Response Optimization Example - Regression

Applying the Simplex Algorithm: To demonstrate the use of Statistica Response Surface Optimization , we start with a step-by-step example involving a regression problem in which the predicted or dependent variable is the median house price, in housing tracts in the Boston area. We use the BostonHousing.sta data set, which was originally collected by Harrison and Rubinfeld 1978. Further details are shown in the table below:
Parameter Description
Crime Rate Per capita crime rate by town
Residential Land Zone Proportion of residential land zoned for lots over 25,000 sq.ft.
Non-retail Business acres Proportion of non-retail business acres per town
Charles River Charles river dummy variable (1 if tract bounds river; 0 otherwise)
Nitric Oxide Nitric oxide concentration - parts per 10 million
Average Rooms Average number of rooms per dwelling
Owner Occupied Units Proportion of owner occupied units built prior to 1940
Distance to Employment Weighted distances to five Boston employment centers
Accessibility to Highways Index of accessibility to radical highways
Property Tax Rate Full value property tax rate per $10,000
Pupil-Teacher Ratio Pupil-Teacher ratio by town
% of Lower Status % of the lower status of the population
Value of occupied homes Median value of owner occupied-homes in $1,000s

Number of cases = 506

Several neural network models were trained for predicting the observed house prices in this data set, and the models were saved in PMML format. Our task is to use these models to apply a Response Optimization analysis to house prices in the Boston area.

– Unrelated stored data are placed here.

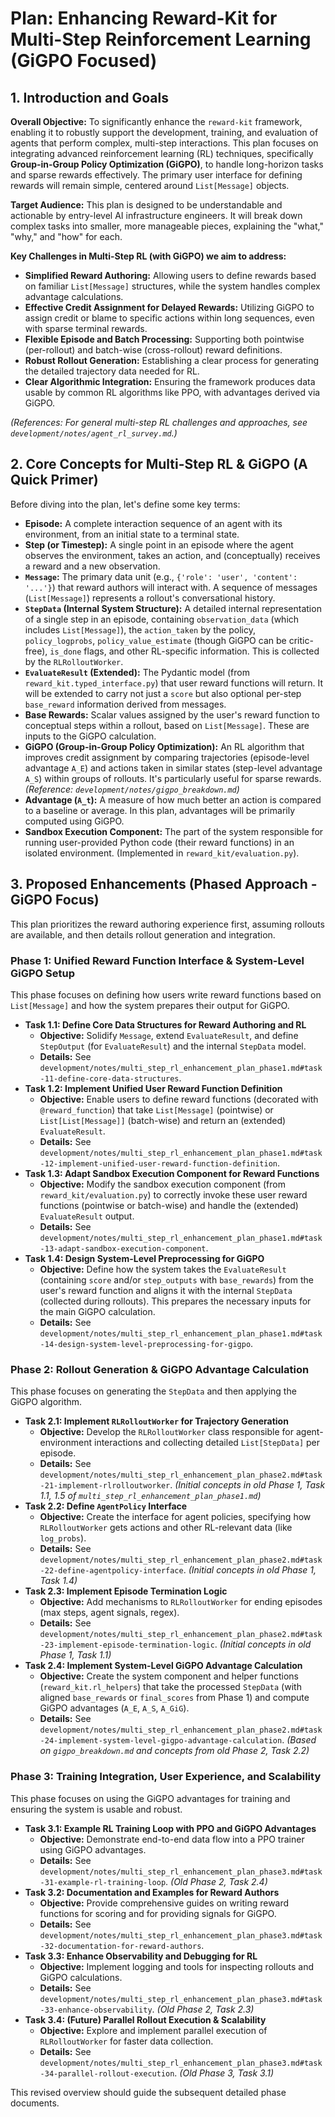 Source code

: # Plan: Enhancing Reward-Kit for Multi-Step Reinforcement Learning (GiGPO Focused)

## 1. Introduction and Goals

**Overall Objective:** To significantly enhance the `reward-kit` framework, enabling it to robustly support the development, training, and evaluation of agents that perform complex, multi-step interactions. This plan focuses on integrating advanced reinforcement learning (RL) techniques, specifically **Group-in-Group Policy Optimization (GiGPO)**, to handle long-horizon tasks and sparse rewards effectively. The primary user interface for defining rewards will remain simple, centered around `List[Message]` objects.

**Target Audience:** This plan is designed to be understandable and actionable by entry-level AI infrastructure engineers. It will break down complex tasks into smaller, more manageable pieces, explaining the "what," "why," and "how" for each.

**Key Challenges in Multi-Step RL (with GiGPO) we aim to address:**
*   **Simplified Reward Authoring:** Allowing users to define rewards based on familiar `List[Message]` structures, while the system handles complex advantage calculations.
*   **Effective Credit Assignment for Delayed Rewards:** Utilizing GiGPO to assign credit or blame to specific actions within long sequences, even with sparse terminal rewards.
*   **Flexible Episode and Batch Processing:** Supporting both pointwise (per-rollout) and batch-wise (cross-rollout) reward definitions.
*   **Robust Rollout Generation:** Establishing a clear process for generating the detailed trajectory data needed for RL.
*   **Clear Algorithmic Integration:** Ensuring the framework produces data usable by common RL algorithms like PPO, with advantages derived via GiGPO.

*(References: For general multi-step RL challenges and approaches, see `development/notes/agent_rl_survey.md`.)*

## 2. Core Concepts for Multi-Step RL & GiGPO (A Quick Primer)

Before diving into the plan, let's define some key terms:

*   **Episode:** A complete interaction sequence of an agent with its environment, from an initial state to a terminal state.
*   **Step (or Timestep):** A single point in an episode where the agent observes the environment, takes an action, and (conceptually) receives a reward and a new observation.
*   **`Message`:** The primary data unit (e.g., `{'role': 'user', 'content': '...'}`) that reward authors will interact with. A sequence of messages (`List[Message]`) represents a rollout's conversational history.
*   **`StepData` (Internal System Structure):** A detailed internal representation of a single step in an episode, containing `observation_data` (which includes `List[Message]`), the `action_taken` by the policy, `policy_logprobs`, `policy_value_estimate` (though GiGPO can be critic-free), `is_done` flags, and other RL-specific information. This is collected by the `RLRolloutWorker`.
*   **`EvaluateResult` (Extended):** The Pydantic model (from `reward_kit.typed_interface.py`) that user reward functions will return. It will be extended to carry not just a `score` but also optional per-step `base_reward` information derived from messages.
*   **Base Rewards:** Scalar values assigned by the user's reward function to conceptual steps within a rollout, based on `List[Message]`. These are inputs to the GiGPO calculation.
*   **GiGPO (Group-in-Group Policy Optimization):** An RL algorithm that improves credit assignment by comparing trajectories (episode-level advantage `A_E`) and actions taken in similar states (step-level advantage `A_S`) within groups of rollouts. It's particularly useful for sparse rewards. *(Reference: `development/notes/gigpo_breakdown.md`)*
*   **Advantage (`A_t`):** A measure of how much better an action is compared to a baseline or average. In this plan, advantages will be primarily computed using GiGPO.
*   **Sandbox Execution Component:** The part of the system responsible for running user-provided Python code (their reward functions) in an isolated environment. (Implemented in `reward_kit/evaluation.py`).

## 3. Proposed Enhancements (Phased Approach - GiGPO Focus)

This plan prioritizes the reward authoring experience first, assuming rollouts are available, and then details rollout generation and integration.

### Phase 1: Unified Reward Function Interface & System-Level GiGPO Setup

This phase focuses on defining how users write reward functions based on `List[Message]` and how the system prepares their output for GiGPO.

*   **Task 1.1: Define Core Data Structures for Reward Authoring and RL**
    *   **Objective:** Solidify `Message`, extend `EvaluateResult`, and define `StepOutput` (for `EvaluateResult`) and the internal `StepData` model.
    *   **Details:** See `development/notes/multi_step_rl_enhancement_plan_phase1.md#task-11-define-core-data-structures`.
*   **Task 1.2: Implement Unified User Reward Function Definition**
    *   **Objective:** Enable users to define reward functions (decorated with `@reward_function`) that take `List[Message]` (pointwise) or `List[List[Message]]` (batch-wise) and return an (extended) `EvaluateResult`.
    *   **Details:** See `development/notes/multi_step_rl_enhancement_plan_phase1.md#task-12-implement-unified-user-reward-function-definition`.
*   **Task 1.3: Adapt Sandbox Execution Component for Reward Functions**
    *   **Objective:** Modify the sandbox execution component (from `reward_kit/evaluation.py`) to correctly invoke these user reward functions (pointwise or batch-wise) and handle the (extended) `EvaluateResult` output.
    *   **Details:** See `development/notes/multi_step_rl_enhancement_plan_phase1.md#task-13-adapt-sandbox-execution-component`.
*   **Task 1.4: Design System-Level Preprocessing for GiGPO**
    *   **Objective:** Define how the system takes the `EvaluateResult` (containing `score` and/or `step_outputs` with `base_rewards`) from the user's reward function and aligns it with the internal `StepData` (collected during rollouts). This prepares the necessary inputs for the main GiGPO calculation.
    *   **Details:** See `development/notes/multi_step_rl_enhancement_plan_phase1.md#task-14-design-system-level-preprocessing-for-gigpo`.

### Phase 2: Rollout Generation & GiGPO Advantage Calculation

This phase focuses on generating the `StepData` and then applying the GiGPO algorithm.

*   **Task 2.1: Implement `RLRolloutWorker` for Trajectory Generation**
    *   **Objective:** Develop the `RLRolloutWorker` class responsible for agent-environment interactions and collecting detailed `List[StepData]` per episode.
    *   **Details:** See `development/notes/multi_step_rl_enhancement_plan_phase2.md#task-21-implement-rlrolloutworker`. *(Initial concepts in old Phase 1, Task 1.1, 1.5 of `multi_step_rl_enhancement_plan_phase1.md`)*
*   **Task 2.2: Define `AgentPolicy` Interface**
    *   **Objective:** Create the interface for agent policies, specifying how `RLRolloutWorker` gets actions and other RL-relevant data (like `log_probs`).
    *   **Details:** See `development/notes/multi_step_rl_enhancement_plan_phase2.md#task-22-define-agentpolicy-interface`. *(Initial concepts in old Phase 1, Task 1.4)*
*   **Task 2.3: Implement Episode Termination Logic**
    *   **Objective:** Add mechanisms to `RLRolloutWorker` for ending episodes (max steps, agent signals, regex).
    *   **Details:** See `development/notes/multi_step_rl_enhancement_plan_phase2.md#task-23-implement-episode-termination-logic`. *(Initial concepts in old Phase 1, Task 1.1)*
*   **Task 2.4: Implement System-Level GiGPO Advantage Calculation**
    *   **Objective:** Create the system component and helper functions (`reward_kit.rl_helpers`) that take the processed `StepData` (with aligned `base_rewards` or `final_scores` from Phase 1) and compute GiGPO advantages (`A_E`, `A_S`, `A_GiG`).
    *   **Details:** See `development/notes/multi_step_rl_enhancement_plan_phase2.md#task-24-implement-system-level-gigpo-advantage-calculation`. *(Based on `gigpo_breakdown.md` and concepts from old Phase 2, Task 2.2)*

### Phase 3: Training Integration, User Experience, and Scalability

This phase focuses on using the GiGPO advantages for training and ensuring the system is usable and robust.

*   **Task 3.1: Example RL Training Loop with PPO and GiGPO Advantages**
    *   **Objective:** Demonstrate end-to-end data flow into a PPO trainer using GiGPO advantages.
    *   **Details:** See `development/notes/multi_step_rl_enhancement_plan_phase3.md#task-31-example-rl-training-loop`. *(Old Phase 2, Task 2.4)*
*   **Task 3.2: Documentation and Examples for Reward Authors**
    *   **Objective:** Provide comprehensive guides on writing reward functions for scoring and for providing signals for GiGPO.
    *   **Details:** See `development/notes/multi_step_rl_enhancement_plan_phase3.md#task-32-documentation-for-reward-authors`.
*   **Task 3.3: Enhance Observability and Debugging for RL**
    *   **Objective:** Implement logging and tools for inspecting rollouts and GiGPO calculations.
    *   **Details:** See `development/notes/multi_step_rl_enhancement_plan_phase3.md#task-33-enhance-observability`. *(Old Phase 2, Task 2.3)*
*   **Task 3.4: (Future) Parallel Rollout Execution & Scalability**
    *   **Objective:** Explore and implement parallel execution of `RLRolloutWorker` for faster data collection.
    *   **Details:** See `development/notes/multi_step_rl_enhancement_plan_phase3.md#task-34-parallel-rollout-execution`. *(Old Phase 3, Task 3.1)*

This revised overview should guide the subsequent detailed phase documents.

We consider a scenario where a real estate agent is in possession of this data set together with several neural network models that were trained to predict house prices. Our task is to find a house in the Boston area for a customer given fixed budgets. The customer might have preferences as to what kind of attributes the house must have, e.g., Crime Rate, Nitric Oxide level, Distance to Employment, etc. These preferences are actually a few attributes (independent variables) of the data set on which house prices in the Boston area are based. Our task is to find the best available deal for the customer.
Note: The task here is to find a set of independent values, i.e., house attributes, that the customer wants in the purchased property given a fixed budget, i.e., the desired value of the response variable.

Procedure

  1. To start, open the file BostonHousing.sta via the File > Open Examples menu; it is in the Datasets folder.
  2. Select Response Optimization for Data Mining Models from the Data Mining - Process Optimization submenu to display the Response Optimization Startup Panel.
  3. Click the Load models button to load the following XML files from the Examples\Datasets folder:
    1. GRNN_BostonHousing1.xml
    2. GRNN_BostonHousing2.xml
    3. GRNN_BostonHousing3.xml
    4. GRNN_BostonHousing4.xml.

    These *.xml files contain trained Neural Networks of type GRNN in PMML language, which are particularly suited for predicting house prices given our data set.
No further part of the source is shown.